Saved entries:

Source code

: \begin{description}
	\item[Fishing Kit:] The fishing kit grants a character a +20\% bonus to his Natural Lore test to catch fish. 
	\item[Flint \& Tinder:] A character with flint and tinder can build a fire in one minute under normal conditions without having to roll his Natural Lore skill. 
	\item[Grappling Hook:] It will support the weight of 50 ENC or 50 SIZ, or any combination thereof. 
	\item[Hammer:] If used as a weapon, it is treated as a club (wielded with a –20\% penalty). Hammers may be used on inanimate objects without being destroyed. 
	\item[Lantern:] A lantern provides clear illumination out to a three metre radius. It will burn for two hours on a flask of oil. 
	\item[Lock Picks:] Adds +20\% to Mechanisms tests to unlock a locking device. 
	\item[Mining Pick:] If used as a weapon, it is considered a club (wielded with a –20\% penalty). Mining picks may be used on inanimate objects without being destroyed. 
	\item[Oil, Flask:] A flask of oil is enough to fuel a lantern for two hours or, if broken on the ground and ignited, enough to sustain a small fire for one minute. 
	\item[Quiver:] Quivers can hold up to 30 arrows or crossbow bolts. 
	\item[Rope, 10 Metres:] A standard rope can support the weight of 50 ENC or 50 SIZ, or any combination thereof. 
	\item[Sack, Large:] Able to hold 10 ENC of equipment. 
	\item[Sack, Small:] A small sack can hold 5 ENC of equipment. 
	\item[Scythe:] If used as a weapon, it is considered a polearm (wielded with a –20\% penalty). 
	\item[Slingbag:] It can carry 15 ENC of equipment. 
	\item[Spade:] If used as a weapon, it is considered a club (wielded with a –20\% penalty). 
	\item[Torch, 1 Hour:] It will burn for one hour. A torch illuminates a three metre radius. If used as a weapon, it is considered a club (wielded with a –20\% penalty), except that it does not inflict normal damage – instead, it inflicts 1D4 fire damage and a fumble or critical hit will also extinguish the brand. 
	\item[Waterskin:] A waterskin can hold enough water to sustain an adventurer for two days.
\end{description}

* ACTIVITY
Only lines that include "small" belong in the answer; return them from the entries above.

* SOLUTION FOR THIS PROBLEM
	\item[Oil, Flask:] A flask of oil is enough to fuel a lantern for two hours or, if broken on the ground and ignited, enough to sustain a small fire for one minute. 
	\item[Sack, Small:] A small sack can hold 5 ENC of equipment. 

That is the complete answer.